• [TASK ITEM] Your answer must be every line of the data that holds the string "logical".

• [EXERCISE DATA]
○ ○ ○ ○ ○

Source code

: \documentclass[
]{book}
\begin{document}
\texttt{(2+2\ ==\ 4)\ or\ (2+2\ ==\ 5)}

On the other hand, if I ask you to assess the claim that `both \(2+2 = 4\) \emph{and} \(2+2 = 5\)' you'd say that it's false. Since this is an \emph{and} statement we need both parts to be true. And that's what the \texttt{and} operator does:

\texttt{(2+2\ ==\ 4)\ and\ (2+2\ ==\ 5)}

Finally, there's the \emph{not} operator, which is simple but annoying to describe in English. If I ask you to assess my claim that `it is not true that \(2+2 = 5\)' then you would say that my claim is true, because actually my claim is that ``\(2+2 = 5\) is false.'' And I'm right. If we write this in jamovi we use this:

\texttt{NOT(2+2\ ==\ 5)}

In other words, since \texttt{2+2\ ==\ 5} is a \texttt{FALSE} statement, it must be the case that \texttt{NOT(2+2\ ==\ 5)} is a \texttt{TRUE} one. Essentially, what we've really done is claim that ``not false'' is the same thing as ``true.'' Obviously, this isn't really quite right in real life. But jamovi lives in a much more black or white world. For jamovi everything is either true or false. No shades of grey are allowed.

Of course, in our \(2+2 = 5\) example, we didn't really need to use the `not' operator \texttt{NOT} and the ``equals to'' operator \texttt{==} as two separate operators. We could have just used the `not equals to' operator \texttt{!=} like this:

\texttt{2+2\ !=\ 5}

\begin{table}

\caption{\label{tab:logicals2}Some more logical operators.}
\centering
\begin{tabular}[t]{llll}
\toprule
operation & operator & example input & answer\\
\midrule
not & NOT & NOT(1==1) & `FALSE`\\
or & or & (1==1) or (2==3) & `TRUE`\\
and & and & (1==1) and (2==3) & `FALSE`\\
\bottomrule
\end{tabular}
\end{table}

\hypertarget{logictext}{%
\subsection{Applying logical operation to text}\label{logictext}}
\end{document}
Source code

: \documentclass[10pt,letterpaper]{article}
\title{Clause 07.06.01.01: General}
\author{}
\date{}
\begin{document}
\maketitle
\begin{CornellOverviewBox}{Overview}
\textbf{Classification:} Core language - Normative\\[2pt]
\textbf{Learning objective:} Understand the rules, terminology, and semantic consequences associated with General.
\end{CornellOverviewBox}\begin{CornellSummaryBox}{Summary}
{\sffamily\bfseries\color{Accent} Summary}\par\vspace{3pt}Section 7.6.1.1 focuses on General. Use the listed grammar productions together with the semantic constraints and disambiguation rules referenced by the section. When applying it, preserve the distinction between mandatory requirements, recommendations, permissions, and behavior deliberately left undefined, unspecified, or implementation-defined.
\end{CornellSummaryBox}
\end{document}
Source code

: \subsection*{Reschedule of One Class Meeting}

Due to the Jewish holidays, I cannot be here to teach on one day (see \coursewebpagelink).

○ ○ ○ ○ ○

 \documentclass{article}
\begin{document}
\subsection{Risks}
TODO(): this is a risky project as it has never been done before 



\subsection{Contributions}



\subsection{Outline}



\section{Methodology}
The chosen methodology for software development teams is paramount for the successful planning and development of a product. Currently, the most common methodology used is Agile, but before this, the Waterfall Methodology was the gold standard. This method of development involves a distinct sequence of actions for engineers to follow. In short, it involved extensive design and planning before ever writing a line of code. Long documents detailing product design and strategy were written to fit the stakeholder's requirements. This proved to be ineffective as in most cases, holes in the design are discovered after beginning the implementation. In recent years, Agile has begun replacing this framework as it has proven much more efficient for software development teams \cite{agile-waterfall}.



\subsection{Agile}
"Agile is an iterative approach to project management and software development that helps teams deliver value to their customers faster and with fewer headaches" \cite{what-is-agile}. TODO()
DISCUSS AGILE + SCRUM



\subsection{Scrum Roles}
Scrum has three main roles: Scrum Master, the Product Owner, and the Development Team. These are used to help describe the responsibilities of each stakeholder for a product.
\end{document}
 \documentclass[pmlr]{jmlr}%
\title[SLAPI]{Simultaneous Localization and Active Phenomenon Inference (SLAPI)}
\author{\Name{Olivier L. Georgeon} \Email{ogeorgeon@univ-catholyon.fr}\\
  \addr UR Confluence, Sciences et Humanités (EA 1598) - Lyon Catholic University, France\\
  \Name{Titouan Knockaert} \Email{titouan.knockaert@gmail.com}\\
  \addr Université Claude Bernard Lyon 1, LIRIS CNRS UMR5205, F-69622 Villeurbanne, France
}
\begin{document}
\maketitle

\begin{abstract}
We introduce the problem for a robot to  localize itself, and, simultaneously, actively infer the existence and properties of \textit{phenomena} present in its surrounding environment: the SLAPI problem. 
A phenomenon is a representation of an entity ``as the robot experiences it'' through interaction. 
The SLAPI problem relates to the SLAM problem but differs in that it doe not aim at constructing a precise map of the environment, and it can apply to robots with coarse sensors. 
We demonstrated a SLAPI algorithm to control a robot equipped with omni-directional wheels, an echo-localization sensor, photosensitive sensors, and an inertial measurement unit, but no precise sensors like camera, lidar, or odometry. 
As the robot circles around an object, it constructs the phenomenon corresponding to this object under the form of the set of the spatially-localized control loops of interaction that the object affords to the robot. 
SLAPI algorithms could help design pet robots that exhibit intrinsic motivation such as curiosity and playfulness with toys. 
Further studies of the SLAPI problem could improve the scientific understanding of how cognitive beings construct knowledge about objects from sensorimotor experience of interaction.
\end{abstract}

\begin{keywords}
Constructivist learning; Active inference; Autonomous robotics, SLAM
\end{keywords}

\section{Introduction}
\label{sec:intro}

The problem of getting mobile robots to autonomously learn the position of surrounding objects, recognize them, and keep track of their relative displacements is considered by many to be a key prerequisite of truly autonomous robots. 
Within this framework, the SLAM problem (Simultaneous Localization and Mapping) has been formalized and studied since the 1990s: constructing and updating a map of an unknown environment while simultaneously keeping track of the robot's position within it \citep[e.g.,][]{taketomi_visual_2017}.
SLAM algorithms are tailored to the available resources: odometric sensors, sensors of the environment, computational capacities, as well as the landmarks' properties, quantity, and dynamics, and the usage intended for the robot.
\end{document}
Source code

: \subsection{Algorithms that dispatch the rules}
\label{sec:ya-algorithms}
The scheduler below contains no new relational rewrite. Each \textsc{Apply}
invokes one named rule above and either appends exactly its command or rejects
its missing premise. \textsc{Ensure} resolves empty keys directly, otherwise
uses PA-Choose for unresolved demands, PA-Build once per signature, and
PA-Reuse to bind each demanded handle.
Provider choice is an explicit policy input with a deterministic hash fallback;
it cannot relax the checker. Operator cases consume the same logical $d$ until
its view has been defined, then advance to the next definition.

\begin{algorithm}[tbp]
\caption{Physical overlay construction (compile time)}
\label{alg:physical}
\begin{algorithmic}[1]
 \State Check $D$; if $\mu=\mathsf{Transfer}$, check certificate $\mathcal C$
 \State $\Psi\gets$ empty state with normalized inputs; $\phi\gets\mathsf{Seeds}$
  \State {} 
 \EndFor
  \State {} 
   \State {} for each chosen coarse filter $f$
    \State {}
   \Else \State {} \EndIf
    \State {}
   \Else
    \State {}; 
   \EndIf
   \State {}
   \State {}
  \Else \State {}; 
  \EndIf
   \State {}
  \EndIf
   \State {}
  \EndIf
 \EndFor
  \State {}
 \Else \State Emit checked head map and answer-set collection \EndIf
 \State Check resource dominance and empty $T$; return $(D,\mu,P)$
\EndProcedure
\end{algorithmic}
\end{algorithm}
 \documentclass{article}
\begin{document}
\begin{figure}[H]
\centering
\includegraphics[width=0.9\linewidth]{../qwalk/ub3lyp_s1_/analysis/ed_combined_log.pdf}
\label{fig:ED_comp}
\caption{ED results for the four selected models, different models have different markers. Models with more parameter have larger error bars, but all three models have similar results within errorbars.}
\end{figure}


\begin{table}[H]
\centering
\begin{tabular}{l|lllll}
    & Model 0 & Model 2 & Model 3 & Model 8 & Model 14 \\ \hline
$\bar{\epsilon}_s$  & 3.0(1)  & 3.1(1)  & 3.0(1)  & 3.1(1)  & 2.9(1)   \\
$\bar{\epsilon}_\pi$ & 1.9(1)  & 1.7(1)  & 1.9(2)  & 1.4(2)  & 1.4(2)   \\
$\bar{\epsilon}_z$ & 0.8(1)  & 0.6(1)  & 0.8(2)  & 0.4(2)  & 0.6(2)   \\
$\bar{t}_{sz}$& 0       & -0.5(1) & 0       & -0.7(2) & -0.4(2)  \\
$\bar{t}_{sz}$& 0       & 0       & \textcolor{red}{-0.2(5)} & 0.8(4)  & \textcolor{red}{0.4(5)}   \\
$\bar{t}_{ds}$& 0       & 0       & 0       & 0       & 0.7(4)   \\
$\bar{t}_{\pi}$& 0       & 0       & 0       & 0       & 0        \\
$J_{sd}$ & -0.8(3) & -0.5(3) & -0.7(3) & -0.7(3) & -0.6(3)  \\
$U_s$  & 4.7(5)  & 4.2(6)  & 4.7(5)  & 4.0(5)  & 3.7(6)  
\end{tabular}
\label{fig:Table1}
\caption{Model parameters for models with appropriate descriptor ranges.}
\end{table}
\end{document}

○ ○ ○ ○ ○

• [ANSWER TO THIS EXERCISE]
\caption{\label{tab:logicals2}Some more logical operators.}
\subsection{Applying logical operation to text}\label{logictext}}
it cannot relax the checker. Operator cases consume the same logical $d$ until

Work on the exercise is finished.